The great field of madreporic formations, in short, is found in the warm parts of the Pacific Ocean. It is from this point, as from a common centre, round which are ranged the series of madreporic isles and islets, that it will be useful, in concluding this chapter, to trace their geographical distribution. We borrow the materials for this from Milne Edwards's tableaux of their distribution in the principal seas of the world.

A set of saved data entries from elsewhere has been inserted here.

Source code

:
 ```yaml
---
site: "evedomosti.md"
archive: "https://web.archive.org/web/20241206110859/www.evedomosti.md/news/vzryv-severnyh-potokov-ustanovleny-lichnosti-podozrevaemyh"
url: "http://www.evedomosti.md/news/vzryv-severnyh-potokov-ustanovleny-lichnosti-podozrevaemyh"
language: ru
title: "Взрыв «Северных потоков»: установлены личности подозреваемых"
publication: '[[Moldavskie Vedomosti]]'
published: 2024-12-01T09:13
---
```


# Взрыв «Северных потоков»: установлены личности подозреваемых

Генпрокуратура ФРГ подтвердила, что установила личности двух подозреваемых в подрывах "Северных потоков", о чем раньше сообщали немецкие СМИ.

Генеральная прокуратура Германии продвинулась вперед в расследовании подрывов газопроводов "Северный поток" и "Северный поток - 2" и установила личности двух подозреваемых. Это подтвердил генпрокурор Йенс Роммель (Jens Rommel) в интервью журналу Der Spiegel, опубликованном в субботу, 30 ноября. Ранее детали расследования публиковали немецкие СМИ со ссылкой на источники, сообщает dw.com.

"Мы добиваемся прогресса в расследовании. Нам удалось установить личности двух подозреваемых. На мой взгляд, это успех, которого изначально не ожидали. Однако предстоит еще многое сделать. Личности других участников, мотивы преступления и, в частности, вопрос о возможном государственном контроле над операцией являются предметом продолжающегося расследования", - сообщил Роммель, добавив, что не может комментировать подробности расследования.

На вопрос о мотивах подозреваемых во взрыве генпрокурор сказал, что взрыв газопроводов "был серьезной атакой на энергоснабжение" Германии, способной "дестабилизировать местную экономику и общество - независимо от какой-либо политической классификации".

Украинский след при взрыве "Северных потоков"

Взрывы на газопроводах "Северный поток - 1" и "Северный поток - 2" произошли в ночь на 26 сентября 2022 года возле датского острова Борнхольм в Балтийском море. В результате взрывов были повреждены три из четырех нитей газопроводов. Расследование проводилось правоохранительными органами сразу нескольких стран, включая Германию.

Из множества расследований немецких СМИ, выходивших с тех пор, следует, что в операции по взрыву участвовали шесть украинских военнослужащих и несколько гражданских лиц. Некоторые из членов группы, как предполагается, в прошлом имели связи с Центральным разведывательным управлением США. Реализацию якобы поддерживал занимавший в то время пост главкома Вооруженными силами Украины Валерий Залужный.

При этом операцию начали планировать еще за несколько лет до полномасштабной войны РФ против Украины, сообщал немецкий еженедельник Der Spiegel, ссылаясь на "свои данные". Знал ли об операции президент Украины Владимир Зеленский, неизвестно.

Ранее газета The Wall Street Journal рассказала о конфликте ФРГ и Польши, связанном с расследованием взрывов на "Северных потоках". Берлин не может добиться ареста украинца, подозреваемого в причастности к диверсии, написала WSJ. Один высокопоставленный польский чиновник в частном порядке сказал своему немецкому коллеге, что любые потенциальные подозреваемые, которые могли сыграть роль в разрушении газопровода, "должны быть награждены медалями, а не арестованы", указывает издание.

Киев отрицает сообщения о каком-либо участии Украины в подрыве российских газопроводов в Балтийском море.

It is, as we have said, only in the warm parts of the Pacific Ocean that the great mass of these islands are found. They give birth towards the south to the group of atolls known as the archipelago of the Bashee Islands, the extreme limit of the region being the Isle of Ducie. A multitude of other islands of the same nature are sparsely scattered over the sea, up to the east coast of Australia. There are enormous areas here, in which every single island is of coral formation, and is raised to the height at which the waves can throw up fragments. The Radack group is an angular square, four hundred miles long by two hundred and forty broad. Between this group and the Low Archipelago itself, eight hundred and forty miles by four hundred and twenty, there are groups and single islands covering a linear space of more than four thousand miles. To the north of the Equator, the archipelago of the Caroline Islands constitutes a very considerable group of madreporic formation, comprehending upwards of a thousand, extending in a broad belt over nearly forty degrees of longitude. On the other hand, all along the coast of the American continent, round the Galapagos and the Isle of Paques, we find no trace of them. The reason assigned is, that in these regions a great current of cold water, flowing from the Antarctic Pole, so much lowers the temperature of the sea, that the zoophytes no longer possess the requisite vigour.
We still meet with atolls in the Chinese Seas, and madreporic barrier reefs are abundant round the Marianne and Philippine Islands. These marginal reefs form also an immense tract, from the Isle of Timor, along the south coast of Sumatra, up to the island of Nicobar, in the Bay of Bengal.